Elaine’s dance loft at 537 Broadway, 5th floor was where I did my first solo concert. Was it 1973? ’75? I’ll have to check. The faded flyer pops up every so often among other papers. I think the concert started at 8:30—before the standardized 8 PM had taken effect. Elaine was like an open door, encouraging me to come in, to make a piece, have an audience. Nothing like that had come my way in the New York of my birth. (Had that happened to me earlier, I might not have exiled myself from New York for ten years after graduate school.) I took her movement class, Kinetic Awareness: the body is important, pay attention! I did.
So it’s all the more amazing to me that after all the years until now, the night of her memorial, I had never seen a film of hers, though I knew she was a filmmaker as well as dancer and choreographer. She didn’t push them. She didn’t push herself. So un-New York. It takes people not born in NY to make the city humane.

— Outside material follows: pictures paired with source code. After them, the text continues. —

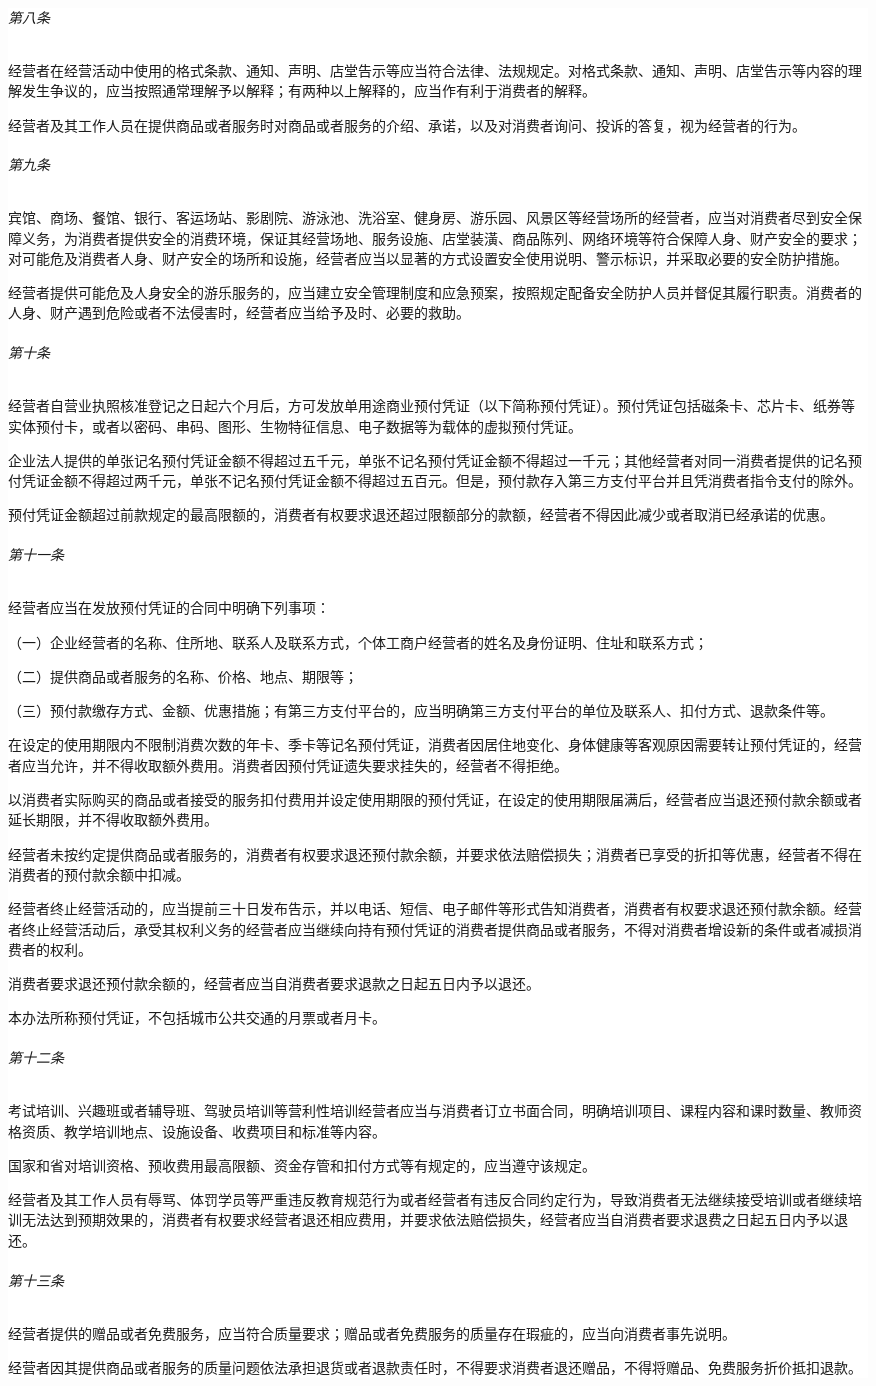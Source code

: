 ###### 第八条

经营者在经营活动中使用的格式条款、通知、声明、店堂告示等应当符合法律、法规规定。对格式条款、通知、声明、店堂告示等内容的理解发生争议的，应当按照通常理解予以解释；有两种以上解释的，应当作有利于消费者的解释。

经营者及其工作人员在提供商品或者服务时对商品或者服务的介绍、承诺，以及对消费者询问、投诉的答复，视为经营者的行为。

###### 第九条

宾馆、商场、餐馆、银行、客运场站、影剧院、游泳池、洗浴室、健身房、游乐园、风景区等经营场所的经营者，应当对消费者尽到安全保障义务，为消费者提供安全的消费环境，保证其经营场地、服务设施、店堂装潢、商品陈列、网络环境等符合保障人身、财产安全的要求；对可能危及消费者人身、财产安全的场所和设施，经营者应当以显著的方式设置安全使用说明、警示标识，并采取必要的安全防护措施。

经营者提供可能危及人身安全的游乐服务的，应当建立安全管理制度和应急预案，按照规定配备安全防护人员并督促其履行职责。消费者的人身、财产遇到危险或者不法侵害时，经营者应当给予及时、必要的救助。

###### 第十条

经营者自营业执照核准登记之日起六个月后，方可发放单用途商业预付凭证（以下简称预付凭证）。预付凭证包括磁条卡、芯片卡、纸券等实体预付卡，或者以密码、串码、图形、生物特征信息、电子数据等为载体的虚拟预付凭证。

企业法人提供的单张记名预付凭证金额不得超过五千元，单张不记名预付凭证金额不得超过一千元；其他经营者对同一消费者提供的记名预付凭证金额不得超过两千元，单张不记名预付凭证金额不得超过五百元。但是，预付款存入第三方支付平台并且凭消费者指令支付的除外。

预付凭证金额超过前款规定的最高限额的，消费者有权要求退还超过限额部分的款额，经营者不得因此减少或者取消已经承诺的优惠。

###### 第十一条

经营者应当在发放预付凭证的合同中明确下列事项：

（一）企业经营者的名称、住所地、联系人及联系方式，个体工商户经营者的姓名及身份证明、住址和联系方式；

（二）提供商品或者服务的名称、价格、地点、期限等；

（三）预付款缴存方式、金额、优惠措施；有第三方支付平台的，应当明确第三方支付平台的单位及联系人、扣付方式、退款条件等。

在设定的使用期限内不限制消费次数的年卡、季卡等记名预付凭证，消费者因居住地变化、身体健康等客观原因需要转让预付凭证的，经营者应当允许，并不得收取额外费用。消费者因预付凭证遗失要求挂失的，经营者不得拒绝。

以消费者实际购买的商品或者接受的服务扣付费用并设定使用期限的预付凭证，在设定的使用期限届满后，经营者应当退还预付款余额或者延长期限，并不得收取额外费用。

经营者未按约定提供商品或者服务的，消费者有权要求退还预付款余额，并要求依法赔偿损失；消费者已享受的折扣等优惠，经营者不得在消费者的预付款余额中扣减。

经营者终止经营活动的，应当提前三十日发布告示，并以电话、短信、电子邮件等形式告知消费者，消费者有权要求退还预付款余额。经营者终止经营活动后，承受其权利义务的经营者应当继续向持有预付凭证的消费者提供商品或者服务，不得对消费者增设新的条件或者减损消费者的权利。

消费者要求退还预付款余额的，经营者应当自消费者要求退款之日起五日内予以退还。

本办法所称预付凭证，不包括城市公共交通的月票或者月卡。

###### 第十二条

考试培训、兴趣班或者辅导班、驾驶员培训等营利性培训经营者应当与消费者订立书面合同，明确培训项目、课程内容和课时数量、教师资格资质、教学培训地点、设施设备、收费项目和标准等内容。

国家和省对培训资格、预收费用最高限额、资金存管和扣付方式等有规定的，应当遵守该规定。

经营者及其工作人员有辱骂、体罚学员等严重违反教育规范行为或者经营者有违反合同约定行为，导致消费者无法继续接受培训或者继续培训无法达到预期效果的，消费者有权要求经营者退还相应费用，并要求依法赔偿损失，经营者应当自消费者要求退费之日起五日内予以退还。

###### 第十三条

经营者提供的赠品或者免费服务，应当符合质量要求；赠品或者免费服务的质量存在瑕疵的，应当向消费者事先说明。

经营者因其提供商品或者服务的质量问题依法承担退货或者退款责任时，不得要求消费者退还赠品，不得将赠品、免费服务折价抵扣退款。
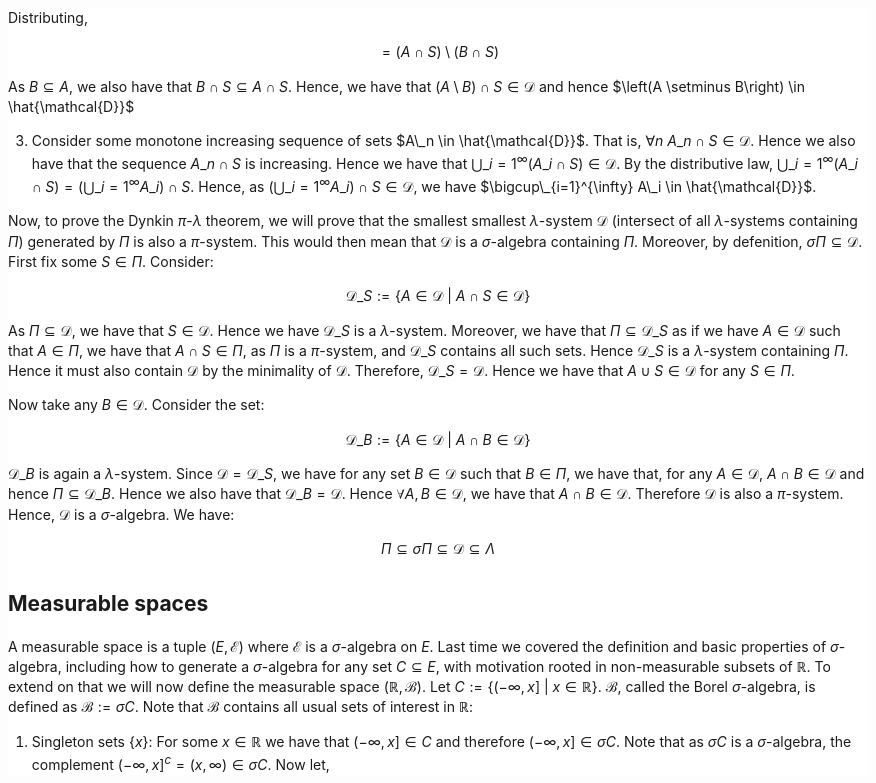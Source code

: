 Distributing,

$$ = \left(A \cap S\right) \setminus \left(B \cap S\right)$$

As $B \subseteq A$, we also have that $B \cap S \subseteq A \cap S$. Hence, we have that $\left(A \setminus B\right) \cap S \in \mathcal{D}$ and hence $\left(A \setminus B\right) \in \hat{\mathcal{D}}$

3. Consider some monotone increasing sequence of sets $A\_n \in \hat{\mathcal{D}}$. That is, $\forall n  \text{ } A\_n \cap S \in \mathcal{D}$. Hence we also have that the sequence $A\_n \cap S$ is increasing. Hence we have that $\bigcup\_{i=1}^{\infty} \left( A\_i \cap S\right) \in \mathcal{D}$. By the distributive law, $\bigcup\_{i=1}^{\infty} \left( A\_i \cap S\right) = \left(\bigcup\_{i=1}^{\infty} A\_i\right) \cap S$. Hence, as $\left(\bigcup\_{i=1}^{\infty} A\_i\right) \cap S \in \mathcal{D}$, we have $\bigcup\_{i=1}^{\infty} A\_i \in \hat{\mathcal{D}}$. 

Now, to prove the Dynkin $\pi$-$\lambda$ theorem, we will prove that the smallest smallest $\lambda$-system $\mathcal{D}$ (intersect of all $\lambda$-systems containing $\Pi$) generated by $\Pi$ is also a $\pi$-system. This would then mean that $\mathcal{D}$ is a $\sigma$-algebra containing $\Pi$. Moreover, by defenition, $\sigma\Pi \subseteq \mathcal{D}$. First fix some $S \in \Pi$. Consider:

$$\mathcal{D}\_S := \lbrace A \in \mathcal{D}  \text{ } |  \text{ } A \cap S \in \mathcal{D} \rbrace$$

As $\Pi \subseteq \mathcal{D}$, we have that $S \in \mathcal{D}$. Hence we have $\mathcal{D}\_S$ is a $\lambda$-system. Moreover, we have that $\Pi \subseteq \mathcal{D}\_S$ as if we have $A \in \mathcal{D}$ such that $A \in \Pi$, we have that $A \cap S \in \Pi$, as $\Pi$ is a $\pi$-system, and $\mathcal{D}\_S$ contains all such sets. Hence $\mathcal{D}\_S$ is a $\lambda$-system containing $\Pi$. Hence it must also contain $\mathcal{D}$ by the minimality of $\mathcal{D}$. Therefore, $\mathcal{D}\_S = \mathcal{D}$. Hence we have that $A \cup S \in \mathcal{D}$ for any $S \in \Pi$.

Now take any $B \in \mathcal{D}$. Consider the set:

$$\mathcal{D}\_B := \lbrace A \in \mathcal{D}  \text{ } |  \text{ } A \cap B \in \mathcal{D} \rbrace$$

$\mathcal{D}\_B$ is again a $\lambda$-system. Since $\mathcal{D} = \mathcal{D}\_S$, we have for any set $B \in \mathcal{D}$ such that $B \in \Pi$, we have that, for any $A \in \mathcal{D}$, $A \cap B \in \mathcal{D}$ and hence $\Pi \subseteq \mathcal{D}\_B$. Hence we also have that $\mathcal{D}\_B = \mathcal{D}$. Hence $\forall A,B \in \mathcal{D}$, we have that $A \cap B \in \mathcal{D}$. Therefore $\mathcal{D}$ is also a $\pi$-system. Hence, $\mathcal{D}$ is a $\sigma$-algebra. We have:

$$\Pi \subseteq \sigma\Pi \subseteq \mathcal{D} \subseteq \Lambda$$

## Measurable spaces

A measurable space is a tuple $(E,\mathcal{E})$ where $\mathcal{E}$ is a $\sigma$-algebra on $E$. Last time we covered the definition and basic properties of $\sigma$-algebra, including how to generate a $\sigma$-algebra for any set $C \subseteq E$, with motivation rooted in non-measurable subsets of $\mathbb{R}$. To extend on that we will now define the measurable space $(\mathbb{R},\mathcal{B})$. Let $C := \lbrace (-\infty,x]  \text{ } |  \text{ } x \in \mathbb{R} \rbrace$. $\mathcal{B}$, called the Borel $\sigma$-algebra, is defined as $\mathcal{B} := \sigma C$. Note that $\mathcal{B}$ contains all usual sets of interest in $\mathbb{R}$:

1. Singleton sets $\lbrace x \rbrace$: For some $x \in \mathbb{R}$ we have that $(-\infty,x] \in C$ and therefore $(-\infty,x] \in \sigma C$. Note that as $\sigma C$ is a $\sigma$-algebra, the complement $(-\infty,x]^c = (x,\infty) \in \sigma C$. Now let,
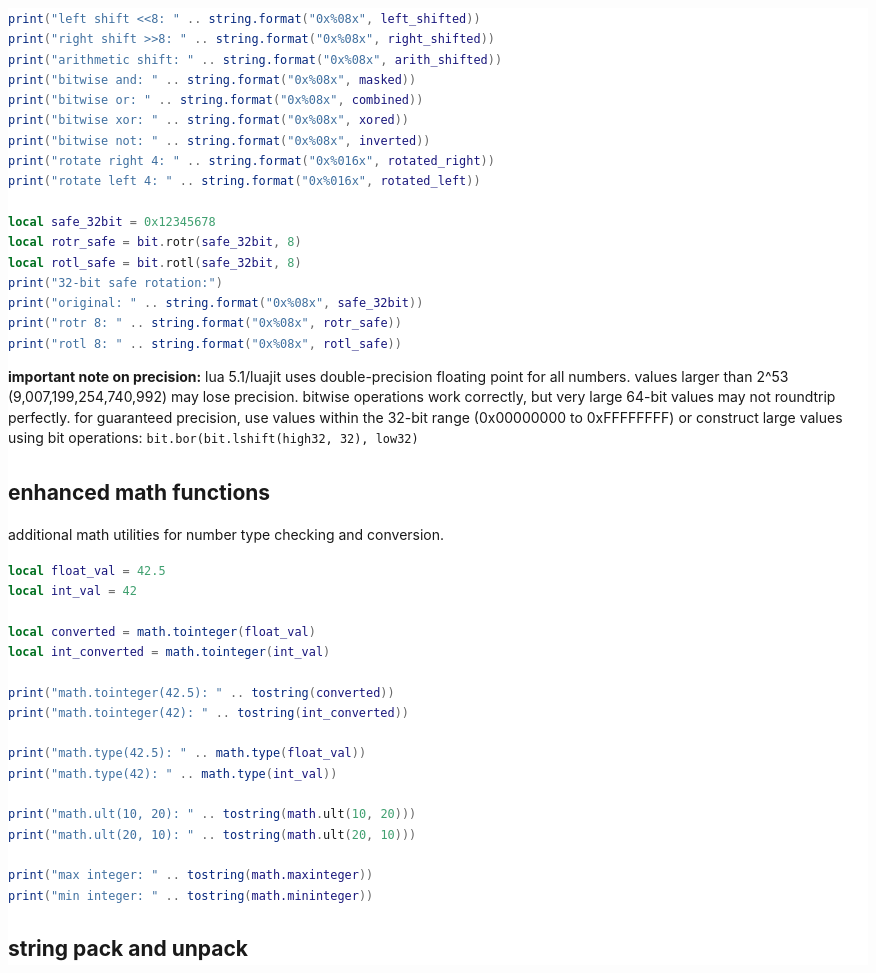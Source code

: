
 ```lua
print("left shift <<8: " .. string.format("0x%08x", left_shifted))
print("right shift >>8: " .. string.format("0x%08x", right_shifted))
print("arithmetic shift: " .. string.format("0x%08x", arith_shifted))
print("bitwise and: " .. string.format("0x%08x", masked))
print("bitwise or: " .. string.format("0x%08x", combined))
print("bitwise xor: " .. string.format("0x%08x", xored))
print("bitwise not: " .. string.format("0x%08x", inverted))
print("rotate right 4: " .. string.format("0x%016x", rotated_right))
print("rotate left 4: " .. string.format("0x%016x", rotated_left))

local safe_32bit = 0x12345678
local rotr_safe = bit.rotr(safe_32bit, 8)
local rotl_safe = bit.rotl(safe_32bit, 8)
print("32-bit safe rotation:")
print("original: " .. string.format("0x%08x", safe_32bit))
print("rotr 8: " .. string.format("0x%08x", rotr_safe))
print("rotl 8: " .. string.format("0x%08x", rotl_safe))
```

**important note on precision:** lua 5.1/luajit uses double-precision floating point for all numbers. values larger than 2^53 (9,007,199,254,740,992) may lose precision. bitwise operations work correctly, but very large 64-bit values may not roundtrip perfectly. for guaranteed precision, use values within the 32-bit range (0x00000000 to 0xFFFFFFFF) or construct large values using bit operations: `bit.bor(bit.lshift(high32, 32), low32)`

## enhanced math functions

additional math utilities for number type checking and conversion.

```lua
local float_val = 42.5
local int_val = 42

local converted = math.tointeger(float_val)
local int_converted = math.tointeger(int_val)

print("math.tointeger(42.5): " .. tostring(converted))
print("math.tointeger(42): " .. tostring(int_converted))

print("math.type(42.5): " .. math.type(float_val))
print("math.type(42): " .. math.type(int_val))

print("math.ult(10, 20): " .. tostring(math.ult(10, 20)))
print("math.ult(20, 10): " .. tostring(math.ult(20, 10)))

print("max integer: " .. tostring(math.maxinteger))
print("min integer: " .. tostring(math.mininteger))
```

## string pack and unpack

Five of her films were shown, the longest was seventeen minutes. Jerky hand-held camera in most, muted colors. A video by someone else in which she appears is mainly about Malcolm Goldstein—the shamanic violin improviser whose bright red hair, long red side-burns, pearly white skull punctuated his manic closed-eyed playing. Action-painting, but on a violin, and on the roof of her loft building. TV ariels and pipes, nearby buildings panned—hard not to say ugly. But they are, and no music can change that.
“Judson Fragments” was an interesting cross-cutting of dance moments, dancers in street clothes walking towards and away from each other (I think I recognized Simone Forti), other odd collaged images, somehow reminding me of Alain Resnais’s “Last Year at Marienbad.” Not surprising. Both are in the same time capsule.
What do I come away with from the films? The grittiness, materiality of New York, not gussied up. An object is an object, neither beautiful nor ugly. Perfect fantasies of special effects are not yet in fashion. One can relax in this. Take a deep breath. Thank you, Elaine!